Already, between January and May this year, floods have devastated southern Brazil, and parts of Argentina, Afghanistan, Indonesia, New Zealand, Oman, Texas, Uruguay, and Western Australia. Short intense storms are increasingly responsible for destructive flash flooding, landslides and debris flows. In Britain record-breaking rainfall and floods will continue, becoming ten times more likely at the end of the century.

Greenland is now losing 30 milliontonnesoficeanhour,which along with Arctic melt has slowed down the North Atlantic current with its warming effect in the North Atlantic. Cooler temperatures will especially affect Britain and Ireland, as well as western Europe, parts of North America and the Sahel region.

Drought is the greatest threat of all environmental disasters, mostly hitting agricultural land and so its workers. The latest example amongst dozens is severe drought across Southern Africa. More than 24 million people across Malawi, Zambia and Zimbabwe face hunger, malnutrition and water scarcity.

Climate change damage was already estimated to total $2.86 trillion from 2000 to 2019 ($143bn annually). As capitalist industry continues to spew carbon, these costs will increase to $1.7-$3.1 trillion per year by 2050. These consequences will be felt acutely by the working class, especially in the most vulnerable countries and will intensify pressures for migration as environments become uninhabitable.

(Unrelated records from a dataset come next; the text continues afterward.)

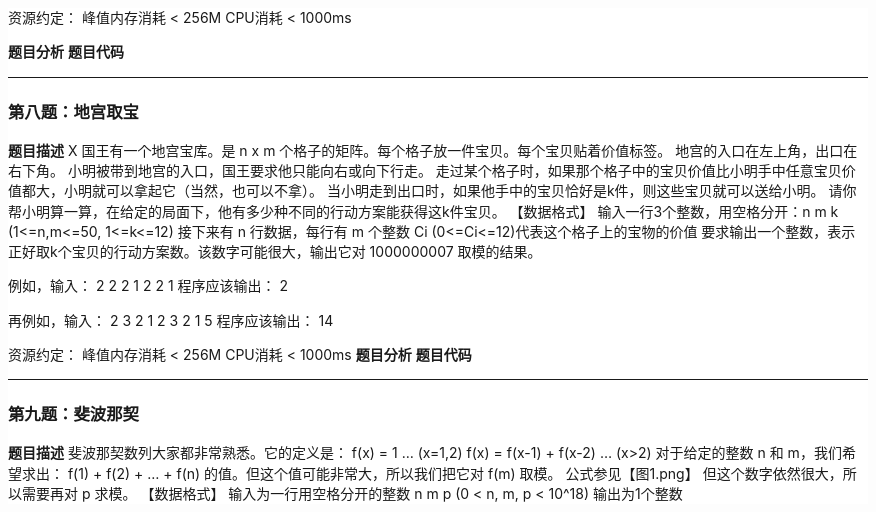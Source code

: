 资源约定：
峰值内存消耗 < 256M
CPU消耗 < 1000ms

**题目分析**
**题目代码**

* * *

### 第八题：地宫取宝

**题目描述**
X 国王有一个地宫宝库。是 n x m 个格子的矩阵。每个格子放一件宝贝。每个宝贝贴着价值标签。
地宫的入口在左上角，出口在右下角。
小明被带到地宫的入口，国王要求他只能向右或向下行走。
走过某个格子时，如果那个格子中的宝贝价值比小明手中任意宝贝价值都大，小明就可以拿起它（当然，也可以不拿）。
当小明走到出口时，如果他手中的宝贝恰好是k件，则这些宝贝就可以送给小明。
请你帮小明算一算，在给定的局面下，他有多少种不同的行动方案能获得这k件宝贝。
【数据格式】
输入一行3个整数，用空格分开：n m k (1<=n,m<=50, 1<=k<=12)
接下来有 n 行数据，每行有 m 个整数 Ci (0<=Ci<=12)代表这个格子上的宝物的价值
要求输出一个整数，表示正好取k个宝贝的行动方案数。该数字可能很大，输出它对 1000000007 取模的结果。

例如，输入：
2 2 2
1 2
2 1
程序应该输出：
2

再例如，输入：
2 3 2
1 2 3
2 1 5
程序应该输出：
14

资源约定：
峰值内存消耗 < 256M
CPU消耗 < 1000ms
**题目分析**
**题目代码**

* * *

### 第九题：斐波那契

**题目描述**
斐波那契数列大家都非常熟悉。它的定义是：
f(x) = 1 … (x=1,2)
f(x) = f(x-1) + f(x-2) … (x>2)
对于给定的整数 n 和 m，我们希望求出：
f(1) + f(2) + … + f(n) 的值。但这个值可能非常大，所以我们把它对 f(m) 取模。
公式参见【图1.png】
但这个数字依然很大，所以需要再对 p 求模。
【数据格式】
输入为一行用空格分开的整数 n m p (0 < n, m, p < 10^18)
输出为1个整数
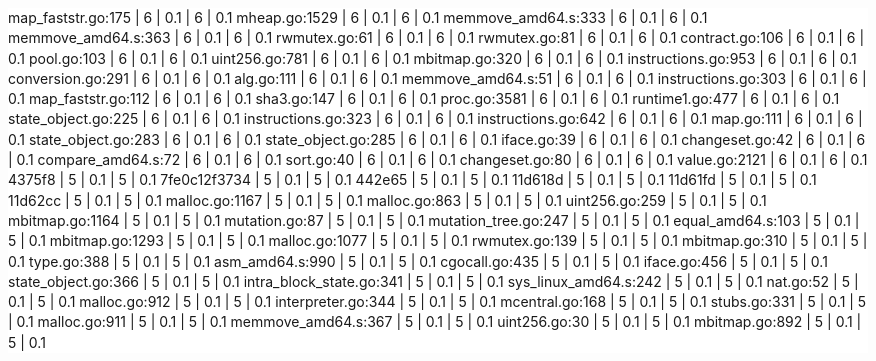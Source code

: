 map_faststr.go:175                                   |      6 |   0.1 |   6 |   0.1
mheap.go:1529                                        |      6 |   0.1 |   6 |   0.1
memmove_amd64.s:333                                  |      6 |   0.1 |   6 |   0.1
memmove_amd64.s:363                                  |      6 |   0.1 |   6 |   0.1
rwmutex.go:61                                        |      6 |   0.1 |   6 |   0.1
rwmutex.go:81                                        |      6 |   0.1 |   6 |   0.1
contract.go:106                                      |      6 |   0.1 |   6 |   0.1
pool.go:103                                          |      6 |   0.1 |   6 |   0.1
uint256.go:781                                       |      6 |   0.1 |   6 |   0.1
mbitmap.go:320                                       |      6 |   0.1 |   6 |   0.1
instructions.go:953                                  |      6 |   0.1 |   6 |   0.1
conversion.go:291                                    |      6 |   0.1 |   6 |   0.1
alg.go:111                                           |      6 |   0.1 |   6 |   0.1
memmove_amd64.s:51                                   |      6 |   0.1 |   6 |   0.1
instructions.go:303                                  |      6 |   0.1 |   6 |   0.1
map_faststr.go:112                                   |      6 |   0.1 |   6 |   0.1
sha3.go:147                                          |      6 |   0.1 |   6 |   0.1
proc.go:3581                                         |      6 |   0.1 |   6 |   0.1
runtime1.go:477                                      |      6 |   0.1 |   6 |   0.1
state_object.go:225                                  |      6 |   0.1 |   6 |   0.1
instructions.go:323                                  |      6 |   0.1 |   6 |   0.1
instructions.go:642                                  |      6 |   0.1 |   6 |   0.1
map.go:111                                           |      6 |   0.1 |   6 |   0.1
state_object.go:283                                  |      6 |   0.1 |   6 |   0.1
state_object.go:285                                  |      6 |   0.1 |   6 |   0.1
iface.go:39                                          |      6 |   0.1 |   6 |   0.1
changeset.go:42                                      |      6 |   0.1 |   6 |   0.1
compare_amd64.s:72                                   |      6 |   0.1 |   6 |   0.1
sort.go:40                                           |      6 |   0.1 |   6 |   0.1
changeset.go:80                                      |      6 |   0.1 |   6 |   0.1
value.go:2121                                        |      6 |   0.1 |   6 |   0.1
4375f8                                               |      5 |   0.1 |   5 |   0.1
7fe0c12f3734                                         |      5 |   0.1 |   5 |   0.1
442e65                                               |      5 |   0.1 |   5 |   0.1
11d618d                                              |      5 |   0.1 |   5 |   0.1
11d61fd                                              |      5 |   0.1 |   5 |   0.1
11d62cc                                              |      5 |   0.1 |   5 |   0.1
malloc.go:1167                                       |      5 |   0.1 |   5 |   0.1
malloc.go:863                                        |      5 |   0.1 |   5 |   0.1
uint256.go:259                                       |      5 |   0.1 |   5 |   0.1
mbitmap.go:1164                                      |      5 |   0.1 |   5 |   0.1
mutation.go:87                                       |      5 |   0.1 |   5 |   0.1
mutation_tree.go:247                                 |      5 |   0.1 |   5 |   0.1
equal_amd64.s:103                                    |      5 |   0.1 |   5 |   0.1
mbitmap.go:1293                                      |      5 |   0.1 |   5 |   0.1
malloc.go:1077                                       |      5 |   0.1 |   5 |   0.1
rwmutex.go:139                                       |      5 |   0.1 |   5 |   0.1
mbitmap.go:310                                       |      5 |   0.1 |   5 |   0.1
type.go:388                                          |      5 |   0.1 |   5 |   0.1
asm_amd64.s:990                                      |      5 |   0.1 |   5 |   0.1
cgocall.go:435                                       |      5 |   0.1 |   5 |   0.1
iface.go:456                                         |      5 |   0.1 |   5 |   0.1
state_object.go:366                                  |      5 |   0.1 |   5 |   0.1
intra_block_state.go:341                             |      5 |   0.1 |   5 |   0.1
sys_linux_amd64.s:242                                |      5 |   0.1 |   5 |   0.1
nat.go:52                                            |      5 |   0.1 |   5 |   0.1
malloc.go:912                                        |      5 |   0.1 |   5 |   0.1
interpreter.go:344                                   |      5 |   0.1 |   5 |   0.1
mcentral.go:168                                      |      5 |   0.1 |   5 |   0.1
stubs.go:331                                         |      5 |   0.1 |   5 |   0.1
malloc.go:911                                        |      5 |   0.1 |   5 |   0.1
memmove_amd64.s:367                                  |      5 |   0.1 |   5 |   0.1
uint256.go:30                                        |      5 |   0.1 |   5 |   0.1
mbitmap.go:892                                       |      5 |   0.1 |   5 |   0.1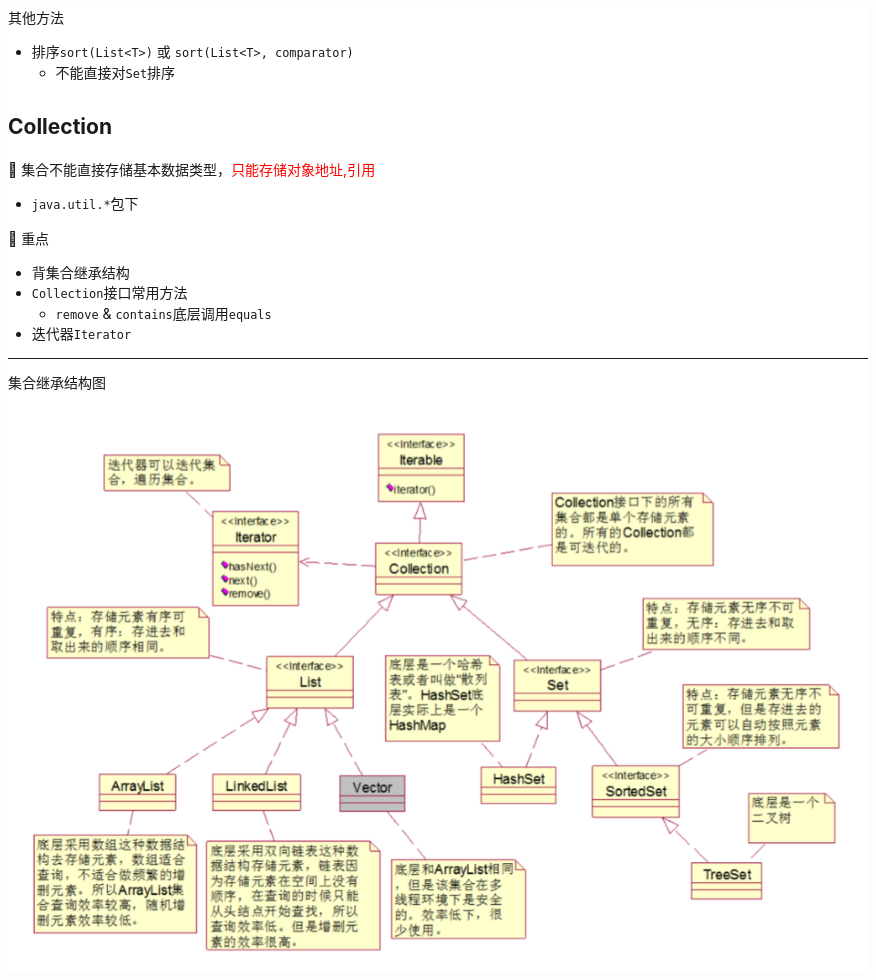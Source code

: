 其他方法

* 排序`sort(List<T>)` 或 `sort(List<T>, comparator)`
  * 不能直接对`Set`排序

## Collection

🍊 集合不能直接存储基本数据类型，<font color="red">只能存储对象地址,引用</font>

* `java.util.*`包下

🍊 重点

* 背集合继承结构
* `Collection`接口常用方法
  * `remove` & `contains`底层调用`equals`
* 迭代器`Iterator`

---

集合继承结构图

![](/static/2020-08-01-20-59-16.png)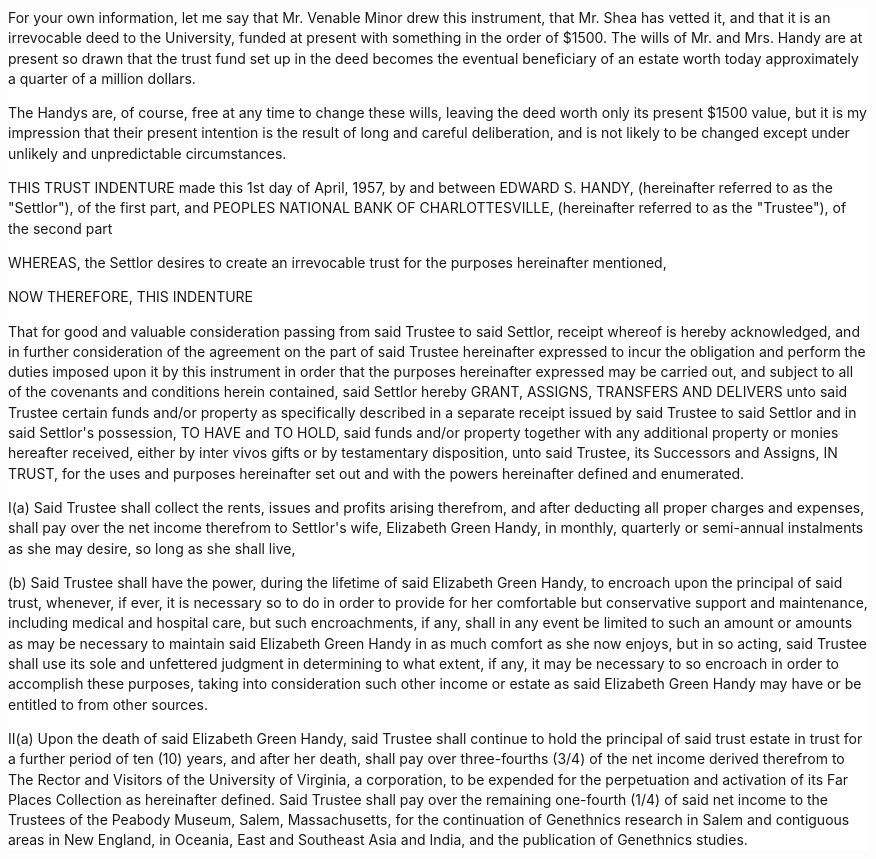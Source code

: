 For your own information, let me say that Mr. Venable Minor drew this instrument, that Mr. Shea has vetted it, and that it is an irrevocable deed to the University, funded at present with something in the order of $1500. The wills of Mr. and Mrs. Handy are at present so drawn that the trust fund set up in the deed becomes the eventual beneficiary of an estate worth today approximately a quarter of a million dollars.

The Handys are, of course, free at any time to change these wills, leaving the deed worth only its present $1500 value, but it is my impression that their present intention is the result of long and careful deliberation, and is not likely to be changed except under unlikely and unpredictable circumstances.

THIS TRUST INDENTURE made this 1st day of April, 1957, by and between EDWARD S. HANDY, (hereinafter referred to as the "Settlor"), of the first part, and PEOPLES NATIONAL BANK OF CHARLOTTESVILLE, (hereinafter referred to as the "Trustee"), of the second part

WHEREAS, the Settlor desires to create an irrevocable trust for the purposes hereinafter mentioned,

NOW THEREFORE, THIS INDENTURE

That for good and valuable consideration passing from said Trustee to said Settlor, receipt whereof is hereby acknowledged, and in further consideration of the agreement on the part of said Trustee hereinafter expressed to incur the obligation and perform the duties imposed upon it by this instrument in order that the purposes hereinafter expressed may be carried out, and subject to all of the covenants and conditions herein contained, said Settlor hereby GRANT, ASSIGNS, TRANSFERS AND DELIVERS unto said Trustee certain funds and/or property as specifically described in a separate receipt issued by said Trustee to said Settlor and in said Settlor's possession, TO HAVE and TO HOLD, said funds and/or property together with any additional property or monies hereafter received, either by inter vivos gifts or by testamentary disposition, unto said Trustee, its Successors and Assigns, IN TRUST, for the uses and purposes hereinafter set out and with the powers hereinafter defined and enumerated.

I(a) Said Trustee shall collect the rents, issues and profits arising therefrom, and after deducting all proper charges and expenses, shall pay over the net income therefrom to Settlor's wife, Elizabeth Green Handy, in monthly, quarterly or semi-annual instalments as she may desire, so long as she shall live,

(b) Said Trustee shall have the power, during the lifetime of said Elizabeth Green Handy, to encroach upon the principal of said trust, whenever, if ever, it is necessary so to do in order to provide for her comfortable but conservative support and maintenance, including medical and hospital care, but such encroachments, if any, shall in any event be limited to such an amount or amounts as may be necessary to maintain said Elizabeth Green Handy in as much comfort as she now enjoys, but in so acting, said Trustee shall use its sole and unfettered judgment in determining to what extent, if any, it may be necessary to so encroach in order to accomplish these purposes, taking into consideration such other income or estate as said Elizabeth Green Handy may have or be entitled to from other sources.

II(a) Upon the death of said Elizabeth Green Handy, said Trustee shall continue to hold the principal of said trust estate in trust for a further period of ten (10) years, and after her death, shall pay over three-fourths (3/4) of the net income derived therefrom to The Rector and Visitors of the University of Virginia, a corporation, to be expended for the perpetuation and activation of its Far Places Collection as hereinafter defined. Said Trustee shall pay over the remaining one-fourth (1/4) of said net income to the Trustees of the Peabody Museum, Salem, Massachusetts, for the continuation of Genethnics research in Salem and contiguous areas in New England, in Oceania, East and Southeast Asia and India, and the publication of Genethnics studies.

A 2021 report (Groundswell Part 2: Acting on Internal Climate Migration), predicts that ‘slow-onset climate events’ like water scarcity, declining crop productivity and rising sea levels may force as many as 216 million people to migrate within their countries by 2050, on top of the 21.5 million already displaced by weather events between 2008 and 2016. Another report suggests that climate migrant numbers could be as high as 1.2 billion by 2050 (Climate Change: 17 Jan 2024), as rising heat, collapsing farm yields, water shortages, and storm destruction worsen. The UN World Migration Report 2024 also suggests that migration may only be an option for the better off sections of the working class. Even facing severe insecurity, migration may be impossible because the most oppressed cannot afford to arrange an escape, even in the direst situation. Absolute distress, abandonment and death haunt many millions.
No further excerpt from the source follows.